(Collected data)
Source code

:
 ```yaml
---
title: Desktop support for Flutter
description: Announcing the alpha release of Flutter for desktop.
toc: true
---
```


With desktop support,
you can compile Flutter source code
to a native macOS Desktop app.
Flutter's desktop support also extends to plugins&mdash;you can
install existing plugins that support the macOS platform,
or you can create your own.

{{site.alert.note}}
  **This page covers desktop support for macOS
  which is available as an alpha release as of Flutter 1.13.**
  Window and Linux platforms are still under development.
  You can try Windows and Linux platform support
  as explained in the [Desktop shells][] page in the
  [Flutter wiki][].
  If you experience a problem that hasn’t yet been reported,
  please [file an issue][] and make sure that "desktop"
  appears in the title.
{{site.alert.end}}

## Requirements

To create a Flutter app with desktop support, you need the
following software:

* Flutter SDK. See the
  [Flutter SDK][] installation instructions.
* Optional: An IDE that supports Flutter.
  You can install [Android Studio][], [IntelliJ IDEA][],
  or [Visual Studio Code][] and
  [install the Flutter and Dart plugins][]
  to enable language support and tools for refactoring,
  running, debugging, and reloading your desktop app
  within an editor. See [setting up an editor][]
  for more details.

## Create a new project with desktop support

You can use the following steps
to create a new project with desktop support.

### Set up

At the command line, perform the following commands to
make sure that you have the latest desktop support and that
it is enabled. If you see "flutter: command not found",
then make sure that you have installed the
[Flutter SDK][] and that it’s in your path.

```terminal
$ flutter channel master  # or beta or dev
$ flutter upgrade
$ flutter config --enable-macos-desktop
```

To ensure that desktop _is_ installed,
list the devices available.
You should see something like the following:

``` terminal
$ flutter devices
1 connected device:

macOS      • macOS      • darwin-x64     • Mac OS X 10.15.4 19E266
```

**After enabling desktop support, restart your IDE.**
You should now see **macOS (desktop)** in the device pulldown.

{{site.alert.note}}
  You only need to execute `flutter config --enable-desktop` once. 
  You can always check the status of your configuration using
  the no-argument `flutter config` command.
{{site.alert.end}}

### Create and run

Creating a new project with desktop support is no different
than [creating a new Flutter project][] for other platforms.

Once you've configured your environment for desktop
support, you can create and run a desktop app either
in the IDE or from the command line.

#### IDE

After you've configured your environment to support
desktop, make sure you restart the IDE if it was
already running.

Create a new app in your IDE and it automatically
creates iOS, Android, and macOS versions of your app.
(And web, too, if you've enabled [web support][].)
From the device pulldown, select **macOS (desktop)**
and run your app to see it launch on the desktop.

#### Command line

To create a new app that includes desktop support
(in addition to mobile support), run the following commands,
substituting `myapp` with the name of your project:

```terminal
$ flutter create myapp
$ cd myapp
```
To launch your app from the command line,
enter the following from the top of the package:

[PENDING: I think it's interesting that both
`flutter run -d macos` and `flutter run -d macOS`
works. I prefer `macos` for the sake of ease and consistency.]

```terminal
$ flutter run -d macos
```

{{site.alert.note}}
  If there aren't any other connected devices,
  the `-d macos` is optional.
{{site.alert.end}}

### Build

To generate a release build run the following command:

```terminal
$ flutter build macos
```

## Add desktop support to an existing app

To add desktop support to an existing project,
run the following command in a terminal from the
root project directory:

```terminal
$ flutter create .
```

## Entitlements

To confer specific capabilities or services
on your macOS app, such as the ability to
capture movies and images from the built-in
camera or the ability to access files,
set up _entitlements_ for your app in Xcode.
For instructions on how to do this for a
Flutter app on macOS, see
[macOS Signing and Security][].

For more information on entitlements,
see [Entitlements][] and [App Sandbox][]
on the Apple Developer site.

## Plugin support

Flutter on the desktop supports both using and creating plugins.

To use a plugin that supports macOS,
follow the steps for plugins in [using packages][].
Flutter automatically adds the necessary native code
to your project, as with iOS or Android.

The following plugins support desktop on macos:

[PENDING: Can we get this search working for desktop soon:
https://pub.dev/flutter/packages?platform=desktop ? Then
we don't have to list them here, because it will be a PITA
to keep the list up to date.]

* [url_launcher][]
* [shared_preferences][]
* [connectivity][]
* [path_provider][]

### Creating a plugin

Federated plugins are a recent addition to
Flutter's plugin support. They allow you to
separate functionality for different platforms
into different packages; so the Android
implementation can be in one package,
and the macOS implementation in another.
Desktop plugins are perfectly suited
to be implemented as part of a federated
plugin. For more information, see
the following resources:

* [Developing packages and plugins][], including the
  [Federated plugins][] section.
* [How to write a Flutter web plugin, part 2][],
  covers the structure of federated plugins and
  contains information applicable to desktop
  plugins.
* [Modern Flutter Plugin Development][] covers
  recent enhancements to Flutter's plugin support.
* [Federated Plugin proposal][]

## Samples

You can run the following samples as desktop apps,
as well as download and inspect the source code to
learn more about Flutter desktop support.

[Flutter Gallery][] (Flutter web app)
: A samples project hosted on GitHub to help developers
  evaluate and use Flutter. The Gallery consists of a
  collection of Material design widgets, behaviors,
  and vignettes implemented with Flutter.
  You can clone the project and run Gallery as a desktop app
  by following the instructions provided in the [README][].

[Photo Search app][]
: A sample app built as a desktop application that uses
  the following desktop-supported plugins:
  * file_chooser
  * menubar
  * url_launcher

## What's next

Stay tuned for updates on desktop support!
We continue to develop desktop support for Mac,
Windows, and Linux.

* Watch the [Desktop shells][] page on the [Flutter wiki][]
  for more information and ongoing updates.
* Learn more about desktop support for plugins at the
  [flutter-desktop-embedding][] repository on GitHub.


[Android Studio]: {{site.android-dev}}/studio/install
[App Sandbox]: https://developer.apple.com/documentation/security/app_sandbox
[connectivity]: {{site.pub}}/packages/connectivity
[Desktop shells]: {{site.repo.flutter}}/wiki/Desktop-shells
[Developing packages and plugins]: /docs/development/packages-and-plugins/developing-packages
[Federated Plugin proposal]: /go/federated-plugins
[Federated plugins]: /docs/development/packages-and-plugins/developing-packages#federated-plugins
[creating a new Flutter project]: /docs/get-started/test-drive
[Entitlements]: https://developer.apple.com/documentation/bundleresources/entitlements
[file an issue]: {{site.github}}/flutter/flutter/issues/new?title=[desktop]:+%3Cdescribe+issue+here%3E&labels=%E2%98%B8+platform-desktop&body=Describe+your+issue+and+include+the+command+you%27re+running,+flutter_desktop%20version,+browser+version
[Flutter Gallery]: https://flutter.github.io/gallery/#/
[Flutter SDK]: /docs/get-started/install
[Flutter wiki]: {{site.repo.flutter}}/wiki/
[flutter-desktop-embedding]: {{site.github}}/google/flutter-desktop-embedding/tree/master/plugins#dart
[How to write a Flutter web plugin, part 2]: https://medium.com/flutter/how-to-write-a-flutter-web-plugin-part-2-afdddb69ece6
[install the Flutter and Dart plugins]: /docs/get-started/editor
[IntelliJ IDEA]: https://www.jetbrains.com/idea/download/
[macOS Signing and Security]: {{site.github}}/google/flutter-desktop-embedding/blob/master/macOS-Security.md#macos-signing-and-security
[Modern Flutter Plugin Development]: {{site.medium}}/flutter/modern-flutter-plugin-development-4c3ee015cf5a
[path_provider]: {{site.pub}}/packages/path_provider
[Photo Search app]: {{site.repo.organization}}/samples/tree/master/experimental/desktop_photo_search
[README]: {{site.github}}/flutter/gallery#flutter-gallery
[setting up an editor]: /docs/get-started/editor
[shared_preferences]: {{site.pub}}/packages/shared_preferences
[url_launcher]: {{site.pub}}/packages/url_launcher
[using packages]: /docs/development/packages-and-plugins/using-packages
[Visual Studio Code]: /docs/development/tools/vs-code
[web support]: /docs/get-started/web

- [PROBLEM REQUIREMENTS] All that belongs in your answer is the stretch of entries above from the line with "follow the steps" through the line with "Federated plugins are a recent addition to", printed exactly.

- [YOUR RESPONSE]
follow the steps for plugins in [using packages][].
Flutter automatically adds the necessary native code
to your project, as with iOS or Android.

The following plugins support desktop on macos:

[PENDING: Can we get this search working for desktop soon:
https://pub.dev/flutter/packages?platform=desktop ? Then
we don't have to list them here, because it will be a PITA
to keep the list up to date.]

* [url_launcher][]
* [shared_preferences][]
* [connectivity][]
* [path_provider][]

### Creating a plugin

Federated plugins are a recent addition to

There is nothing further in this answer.